Reciprocity involves responding in kind to another’s actions.  It can take either a positive form–where cooperation begets cooperation–or a negative form, as in “an eye for an eye” retaliation.  In the anarchic world of international politics (where no world government exists to enforce cooperation or punish wrongdoing) reciprocity is an important tool for states to achieve mutual goals and enforce otherwise unenforceable international laws and norms of behavior.   In short, states can generally expect that positive actions toward others will be rewarded while negative actions will be punished.

Reciprocity works best when information is perfect: each actor knows both (a) what they have done to others and (b) what others have done to them.  This kind of transparency is necessary in order to know how to respond to others (because you know how they treated you) and what kind of behavior to anticipate from others (because you understand the character of your actions toward them).  But when accurate information is lacking due to secrecy or misperception, carefully calibrated strategies of reciprocity can give way to confusion, ignorance, counterproductive policies, and costly conflict.

With this as background, it is interesting to read Stephen Walt’s take on the recent revelations of secret “kill lists,” drone strikes, and cyberwarfare launched by the Obama administration against an array of enemies.  As a die-hard realist, Walt is not troubled by the moral implications of these attacks, which he terms violations of the “Golden Rule.”  Rather, he has practical concerns about the consequences of these actions for American interests down the road: “…Lately I’ve been thinking that Americans ought to reflect a bit more on the long-term costs of our willingness to do unto others in ways we would most definitely not want them to do unto us.”

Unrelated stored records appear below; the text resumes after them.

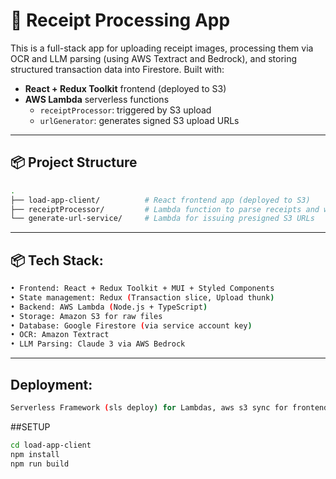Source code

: # 🧾 Receipt Processing App

This is a full-stack app for uploading receipt images, processing them via OCR and LLM parsing (using AWS Textract and Bedrock), and storing structured transaction data into Firestore. Built with:

- **React + Redux Toolkit** frontend (deployed to S3)
- **AWS Lambda** serverless functions
  - `receiptProcessor`: triggered by S3 upload
  - `urlGenerator`: generates signed S3 upload URLs

---

## 📦 Project Structure

```bash
.
├── load-app-client/          # React frontend app (deployed to S3)
├── receiptProcessor/         # Lambda function to parse receipts and write to Firestore
└── generate-url-service/     # Lambda for issuing presigned S3 URLs
```
---

## 📦 Tech Stack:
```bash
• Frontend: React + Redux Toolkit + MUI + Styled Components
• State management: Redux (Transaction slice, Upload thunk)
• Backend: AWS Lambda (Node.js + TypeScript)
• Storage: Amazon S3 for raw files
• Database: Google Firestore (via service account key)
• OCR: Amazon Textract
• LLM Parsing: Claude 3 via AWS Bedrock
```
---

## Deployment: 
```bash 
Serverless Framework (sls deploy) for Lambdas, aws s3 sync for frontend
```

##SETUP
```bash
cd load-app-client
npm install
npm run build
```

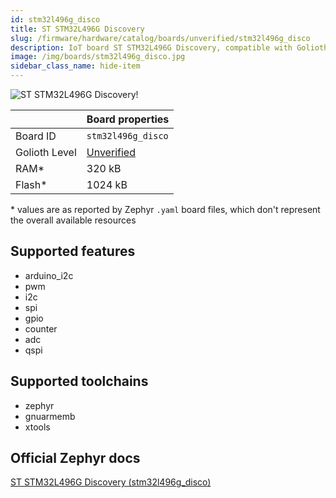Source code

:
 ```yaml
---
id: stm32l496g_disco
title: ST STM32L496G Discovery
slug: /firmware/hardware/catalog/boards/unverified/stm32l496g_disco
description: IoT board ST STM32L496G Discovery, compatible with Golioth at unverified level.
image: /img/boards/stm32l496g_disco.jpg
sidebar_class_name: hide-item
---
```


[//]: # (This is an auto-generated file, do not edit! Changes to it will be lost upon re-generation)

![ST STM32L496G Discovery!](/img/boards/stm32l496g_disco.jpg "ST STM32L496G Discovery")

|                | Board properties     |
| -------------  | -------------------- |
| Board ID       | `stm32l496g_disco` |
| Golioth Level  | [Unverified](/firmware/hardware#unverified-boards) |
| RAM*           | 320 kB |
| Flash*         | 1024 kB |

\* values are as reported by Zephyr `.yaml` board files, which don't represent the overall available resources



## Supported features

* arduino_i2c
* pwm
* i2c
* spi
* gpio
* counter
* adc
* qspi

## Supported toolchains

* zephyr
* gnuarmemb
* xtools

## Official Zephyr docs

[ST STM32L496G Discovery (stm32l496g_disco)](https://docs.zephyrproject.org/latest/boards/st/stm32l496g_disco/doc/index.html)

In other words, Walt is worried about negative reciprocity.  But most interestingly, he argues that the covert nature of these attacks makes the American people vulnerable to misperceptions about others’ motives: “…What I find troubling is the inevitable secrecy and deceit that is involved. It’s not just that we are trying to fool our adversaries; the problem is that we end up fooling ourselves, too. As I’ve noted before, when our government is doing lots of hostile things in far-flung places around the world and the public doesn’t know about them until long after the fact, then we have no way of understanding why the targets of U.S. power might be angry and hostile. As a result, we will tend to attribute their behavior to other, darker motivations.”

Middle Eastern  populations experience similar misperceptions when conspiracy theories abound that attribute any negative outcome in their societies to CIA or Israeli plotting.  In this distorted informational environment–a far cry from the ideal of perfect information–neither side is able to engage in a mature, clear-headed reciprocity relationship with the other.  Instead, each side may find itself “shadow boxing”–locked in a battle with a somewhat imaginary, stereotyped foe whose actions they don’t comprehend well enough to respond to effectively.

What do you think?  Does Walt provide a convincing explanation for many Americans’ professed ignorance on the “why do they hate us” question?  Is there any alternative to keeping these covert operations out of public view?  Short of declassifying all such operations, how might governments begin to remove distortions in the “informational environment” that might lead to suboptimal decision-making?